- [Stored items]:
*** Block opens ***

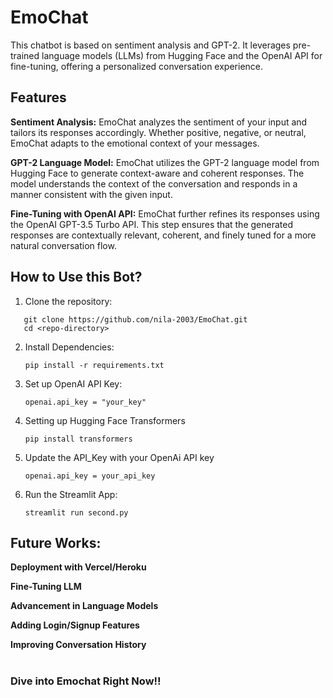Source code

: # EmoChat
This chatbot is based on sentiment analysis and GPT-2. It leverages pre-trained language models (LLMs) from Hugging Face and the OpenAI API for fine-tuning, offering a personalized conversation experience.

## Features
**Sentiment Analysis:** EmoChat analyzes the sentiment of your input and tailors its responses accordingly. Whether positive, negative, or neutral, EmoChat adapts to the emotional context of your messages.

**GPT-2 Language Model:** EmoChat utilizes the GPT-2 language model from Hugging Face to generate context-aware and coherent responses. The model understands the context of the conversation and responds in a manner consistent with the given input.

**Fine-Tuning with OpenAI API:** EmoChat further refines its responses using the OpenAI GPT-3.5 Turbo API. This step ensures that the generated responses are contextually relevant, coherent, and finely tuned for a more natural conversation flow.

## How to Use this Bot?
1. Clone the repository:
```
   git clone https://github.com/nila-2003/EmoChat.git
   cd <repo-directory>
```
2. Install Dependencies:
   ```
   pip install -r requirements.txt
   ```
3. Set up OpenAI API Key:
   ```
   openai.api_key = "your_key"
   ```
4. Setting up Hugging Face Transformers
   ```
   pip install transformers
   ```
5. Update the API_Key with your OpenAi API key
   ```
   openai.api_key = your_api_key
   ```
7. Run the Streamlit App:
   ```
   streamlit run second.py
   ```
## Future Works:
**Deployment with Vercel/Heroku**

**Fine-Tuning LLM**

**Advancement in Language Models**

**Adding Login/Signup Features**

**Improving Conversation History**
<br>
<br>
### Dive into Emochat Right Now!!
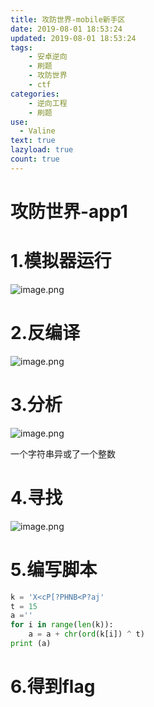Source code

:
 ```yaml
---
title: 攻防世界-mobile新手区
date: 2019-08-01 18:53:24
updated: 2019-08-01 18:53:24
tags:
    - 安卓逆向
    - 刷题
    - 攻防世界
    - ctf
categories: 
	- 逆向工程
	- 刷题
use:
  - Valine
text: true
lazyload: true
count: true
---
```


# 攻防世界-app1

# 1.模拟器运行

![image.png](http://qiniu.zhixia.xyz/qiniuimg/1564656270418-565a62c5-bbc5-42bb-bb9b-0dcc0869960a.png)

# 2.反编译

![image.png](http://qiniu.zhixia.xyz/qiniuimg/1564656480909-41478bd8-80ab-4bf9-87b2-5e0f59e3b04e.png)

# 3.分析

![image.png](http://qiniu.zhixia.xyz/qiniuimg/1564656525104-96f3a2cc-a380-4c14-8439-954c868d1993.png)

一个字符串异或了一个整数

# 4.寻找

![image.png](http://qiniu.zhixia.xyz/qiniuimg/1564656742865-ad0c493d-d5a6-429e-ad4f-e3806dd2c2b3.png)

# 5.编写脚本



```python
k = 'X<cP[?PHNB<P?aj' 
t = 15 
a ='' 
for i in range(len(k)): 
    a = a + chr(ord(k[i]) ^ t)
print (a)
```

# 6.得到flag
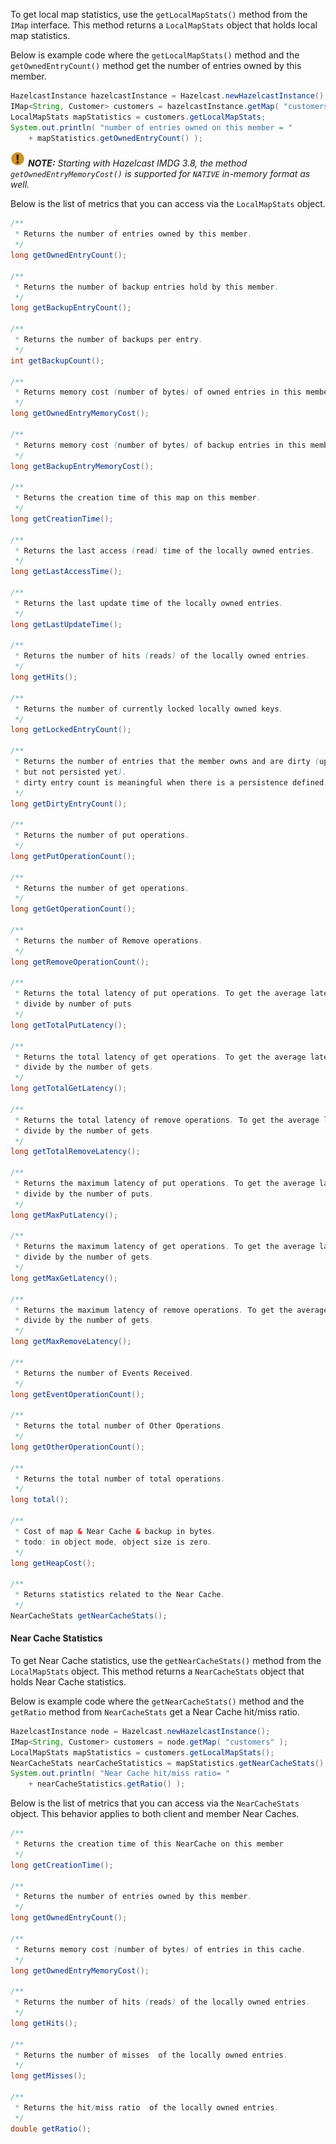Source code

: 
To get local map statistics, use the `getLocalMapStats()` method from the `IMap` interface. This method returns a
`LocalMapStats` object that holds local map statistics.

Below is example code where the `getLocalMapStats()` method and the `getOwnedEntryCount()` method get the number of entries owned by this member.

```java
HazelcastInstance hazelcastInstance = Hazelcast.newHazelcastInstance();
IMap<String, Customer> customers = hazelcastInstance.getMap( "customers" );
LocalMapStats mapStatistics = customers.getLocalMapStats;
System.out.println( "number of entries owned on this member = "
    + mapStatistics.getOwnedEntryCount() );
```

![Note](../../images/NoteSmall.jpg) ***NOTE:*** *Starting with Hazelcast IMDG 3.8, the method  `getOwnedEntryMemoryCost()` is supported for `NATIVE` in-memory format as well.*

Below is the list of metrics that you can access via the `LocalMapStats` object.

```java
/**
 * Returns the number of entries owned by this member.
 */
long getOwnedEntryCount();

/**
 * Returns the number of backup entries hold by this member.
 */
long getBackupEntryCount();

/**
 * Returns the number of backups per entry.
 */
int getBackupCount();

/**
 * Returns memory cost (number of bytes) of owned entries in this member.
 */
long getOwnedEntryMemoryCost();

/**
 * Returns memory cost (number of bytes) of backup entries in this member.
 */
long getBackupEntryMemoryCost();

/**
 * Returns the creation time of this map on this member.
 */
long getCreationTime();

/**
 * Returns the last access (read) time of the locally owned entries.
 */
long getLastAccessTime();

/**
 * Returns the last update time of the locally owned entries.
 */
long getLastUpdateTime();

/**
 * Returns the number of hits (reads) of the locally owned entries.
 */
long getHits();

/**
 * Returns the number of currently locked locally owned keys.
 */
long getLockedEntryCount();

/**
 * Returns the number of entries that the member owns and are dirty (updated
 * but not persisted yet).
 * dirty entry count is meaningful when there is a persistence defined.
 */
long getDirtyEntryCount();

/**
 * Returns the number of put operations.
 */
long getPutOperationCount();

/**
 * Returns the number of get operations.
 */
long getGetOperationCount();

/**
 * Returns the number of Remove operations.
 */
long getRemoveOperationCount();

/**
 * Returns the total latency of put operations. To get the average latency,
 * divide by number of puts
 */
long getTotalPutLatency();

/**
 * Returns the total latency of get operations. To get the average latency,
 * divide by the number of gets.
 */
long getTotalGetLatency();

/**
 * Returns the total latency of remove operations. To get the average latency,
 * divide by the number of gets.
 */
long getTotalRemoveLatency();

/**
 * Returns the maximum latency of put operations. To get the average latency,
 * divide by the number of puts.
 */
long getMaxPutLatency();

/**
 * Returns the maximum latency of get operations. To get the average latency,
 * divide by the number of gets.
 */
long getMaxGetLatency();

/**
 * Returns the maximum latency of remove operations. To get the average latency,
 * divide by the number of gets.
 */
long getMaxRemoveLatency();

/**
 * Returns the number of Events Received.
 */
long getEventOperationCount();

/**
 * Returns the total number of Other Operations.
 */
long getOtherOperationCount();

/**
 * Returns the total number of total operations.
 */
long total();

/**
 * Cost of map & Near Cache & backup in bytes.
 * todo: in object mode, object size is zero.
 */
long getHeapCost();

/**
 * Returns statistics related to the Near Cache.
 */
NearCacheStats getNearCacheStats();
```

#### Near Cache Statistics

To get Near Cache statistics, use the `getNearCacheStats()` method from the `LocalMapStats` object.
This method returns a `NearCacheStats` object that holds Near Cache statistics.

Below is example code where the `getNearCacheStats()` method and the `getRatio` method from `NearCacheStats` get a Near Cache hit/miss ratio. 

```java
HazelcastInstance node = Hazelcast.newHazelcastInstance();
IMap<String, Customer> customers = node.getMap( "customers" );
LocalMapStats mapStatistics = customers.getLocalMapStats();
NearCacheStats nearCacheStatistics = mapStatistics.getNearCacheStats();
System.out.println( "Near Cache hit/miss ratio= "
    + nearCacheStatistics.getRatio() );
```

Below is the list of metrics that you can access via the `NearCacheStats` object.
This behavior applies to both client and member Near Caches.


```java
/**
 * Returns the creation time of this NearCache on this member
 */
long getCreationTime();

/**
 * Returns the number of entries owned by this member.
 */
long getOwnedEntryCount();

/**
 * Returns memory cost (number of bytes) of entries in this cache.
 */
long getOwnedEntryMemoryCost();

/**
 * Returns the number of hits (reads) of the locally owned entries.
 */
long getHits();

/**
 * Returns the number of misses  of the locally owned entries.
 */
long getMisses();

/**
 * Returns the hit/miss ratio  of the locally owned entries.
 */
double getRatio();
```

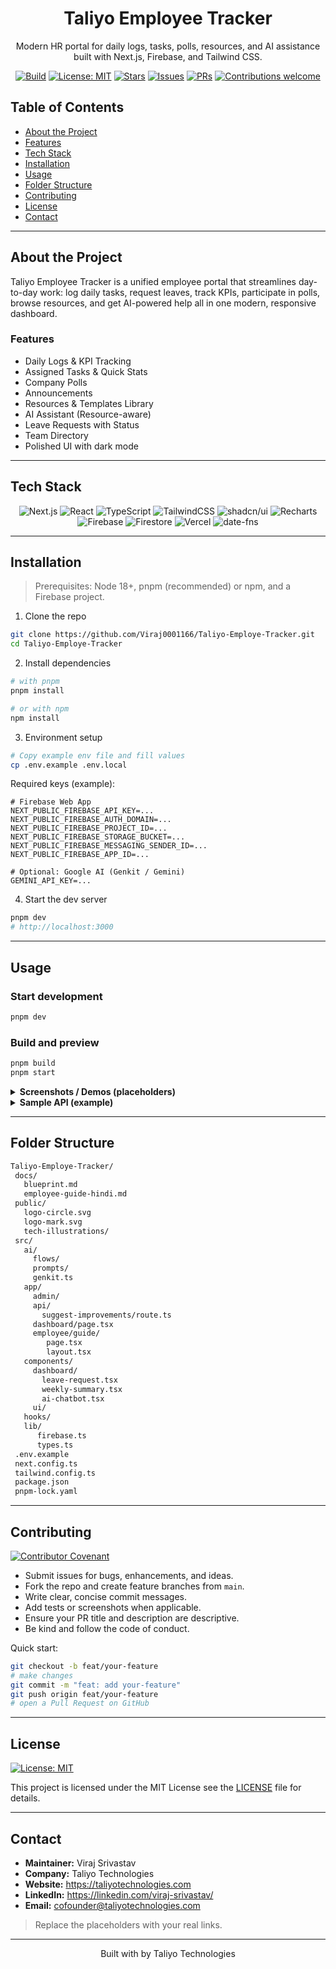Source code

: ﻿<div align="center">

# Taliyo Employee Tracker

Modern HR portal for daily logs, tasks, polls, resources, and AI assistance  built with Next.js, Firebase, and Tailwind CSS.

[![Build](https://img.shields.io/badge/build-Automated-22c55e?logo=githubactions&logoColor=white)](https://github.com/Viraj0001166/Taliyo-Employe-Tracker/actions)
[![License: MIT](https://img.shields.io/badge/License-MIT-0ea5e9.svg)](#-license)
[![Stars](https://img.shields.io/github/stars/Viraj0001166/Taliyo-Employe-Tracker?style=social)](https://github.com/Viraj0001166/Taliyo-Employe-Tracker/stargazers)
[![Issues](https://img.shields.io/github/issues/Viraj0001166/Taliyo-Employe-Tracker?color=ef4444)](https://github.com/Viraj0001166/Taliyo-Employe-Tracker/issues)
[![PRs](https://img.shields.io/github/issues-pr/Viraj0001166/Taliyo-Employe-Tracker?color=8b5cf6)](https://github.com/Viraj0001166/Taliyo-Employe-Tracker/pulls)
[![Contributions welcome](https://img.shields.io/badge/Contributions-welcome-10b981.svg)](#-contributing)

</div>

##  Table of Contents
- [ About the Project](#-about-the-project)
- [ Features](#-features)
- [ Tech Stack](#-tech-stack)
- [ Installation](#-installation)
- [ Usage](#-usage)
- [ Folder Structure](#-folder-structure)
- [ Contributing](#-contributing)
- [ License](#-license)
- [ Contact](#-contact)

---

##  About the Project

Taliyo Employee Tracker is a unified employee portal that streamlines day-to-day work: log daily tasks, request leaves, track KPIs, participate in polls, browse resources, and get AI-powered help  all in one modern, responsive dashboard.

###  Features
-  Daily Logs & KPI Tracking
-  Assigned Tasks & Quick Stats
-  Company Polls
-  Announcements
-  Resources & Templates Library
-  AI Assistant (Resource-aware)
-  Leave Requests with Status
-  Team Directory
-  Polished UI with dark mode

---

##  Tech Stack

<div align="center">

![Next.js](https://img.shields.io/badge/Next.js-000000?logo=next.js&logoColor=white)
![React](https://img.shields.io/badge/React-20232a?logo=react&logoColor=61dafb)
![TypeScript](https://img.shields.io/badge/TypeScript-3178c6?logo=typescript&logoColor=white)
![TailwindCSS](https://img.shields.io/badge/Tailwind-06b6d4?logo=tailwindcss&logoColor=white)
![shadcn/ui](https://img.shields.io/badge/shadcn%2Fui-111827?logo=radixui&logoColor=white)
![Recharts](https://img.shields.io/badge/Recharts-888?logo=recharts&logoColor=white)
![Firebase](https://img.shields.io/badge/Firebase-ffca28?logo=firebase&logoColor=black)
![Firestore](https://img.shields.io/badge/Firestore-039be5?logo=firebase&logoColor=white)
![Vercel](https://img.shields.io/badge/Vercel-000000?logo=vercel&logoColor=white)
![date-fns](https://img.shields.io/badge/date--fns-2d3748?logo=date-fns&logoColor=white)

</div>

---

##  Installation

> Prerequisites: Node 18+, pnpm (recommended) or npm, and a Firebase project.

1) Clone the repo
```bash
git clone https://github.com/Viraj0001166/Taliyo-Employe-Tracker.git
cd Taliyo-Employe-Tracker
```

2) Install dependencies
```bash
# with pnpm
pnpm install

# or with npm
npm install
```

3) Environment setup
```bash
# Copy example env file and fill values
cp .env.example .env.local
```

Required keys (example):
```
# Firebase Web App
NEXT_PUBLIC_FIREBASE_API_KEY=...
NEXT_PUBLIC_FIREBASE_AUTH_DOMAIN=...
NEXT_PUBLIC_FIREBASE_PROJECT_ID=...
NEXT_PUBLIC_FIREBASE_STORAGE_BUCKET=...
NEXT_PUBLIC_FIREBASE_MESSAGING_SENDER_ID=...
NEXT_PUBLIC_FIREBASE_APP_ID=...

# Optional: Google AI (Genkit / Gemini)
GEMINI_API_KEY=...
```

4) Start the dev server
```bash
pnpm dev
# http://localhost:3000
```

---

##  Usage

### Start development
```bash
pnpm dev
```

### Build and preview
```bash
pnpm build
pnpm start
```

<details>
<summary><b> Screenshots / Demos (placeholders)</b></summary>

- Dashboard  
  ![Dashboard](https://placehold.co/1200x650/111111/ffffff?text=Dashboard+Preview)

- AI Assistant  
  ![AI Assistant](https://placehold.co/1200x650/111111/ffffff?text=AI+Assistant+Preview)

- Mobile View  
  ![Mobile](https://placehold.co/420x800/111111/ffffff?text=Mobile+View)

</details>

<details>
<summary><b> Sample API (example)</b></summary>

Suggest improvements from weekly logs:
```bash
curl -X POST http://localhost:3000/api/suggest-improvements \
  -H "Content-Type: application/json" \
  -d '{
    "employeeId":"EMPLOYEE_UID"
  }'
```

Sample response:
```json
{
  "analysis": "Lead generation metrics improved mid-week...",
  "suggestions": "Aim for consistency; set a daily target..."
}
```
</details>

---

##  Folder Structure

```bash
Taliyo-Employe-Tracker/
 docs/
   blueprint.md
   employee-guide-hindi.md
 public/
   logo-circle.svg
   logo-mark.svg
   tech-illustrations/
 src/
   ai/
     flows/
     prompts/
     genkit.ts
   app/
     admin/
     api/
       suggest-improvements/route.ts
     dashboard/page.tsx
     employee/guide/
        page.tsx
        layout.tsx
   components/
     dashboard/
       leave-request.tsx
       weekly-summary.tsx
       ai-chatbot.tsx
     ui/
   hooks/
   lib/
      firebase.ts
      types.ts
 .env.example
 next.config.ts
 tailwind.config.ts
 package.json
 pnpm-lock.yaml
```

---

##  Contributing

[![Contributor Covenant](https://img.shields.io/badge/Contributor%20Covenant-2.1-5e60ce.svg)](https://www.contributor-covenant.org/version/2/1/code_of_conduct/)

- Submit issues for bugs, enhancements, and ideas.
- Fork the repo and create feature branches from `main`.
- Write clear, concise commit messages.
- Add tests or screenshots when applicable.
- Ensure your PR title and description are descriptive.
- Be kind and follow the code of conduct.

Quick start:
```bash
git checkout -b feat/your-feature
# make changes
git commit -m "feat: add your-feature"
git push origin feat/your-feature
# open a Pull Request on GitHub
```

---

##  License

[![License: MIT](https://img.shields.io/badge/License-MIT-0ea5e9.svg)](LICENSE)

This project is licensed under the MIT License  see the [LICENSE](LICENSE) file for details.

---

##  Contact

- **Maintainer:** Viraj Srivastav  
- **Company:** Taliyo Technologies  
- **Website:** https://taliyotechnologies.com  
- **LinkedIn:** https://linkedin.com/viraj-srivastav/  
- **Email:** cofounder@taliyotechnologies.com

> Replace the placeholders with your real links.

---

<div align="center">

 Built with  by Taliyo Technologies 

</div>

*** Block closes ***

Give the number of lines in the records above that contain the word "getNearCacheStats", and nothing more.

4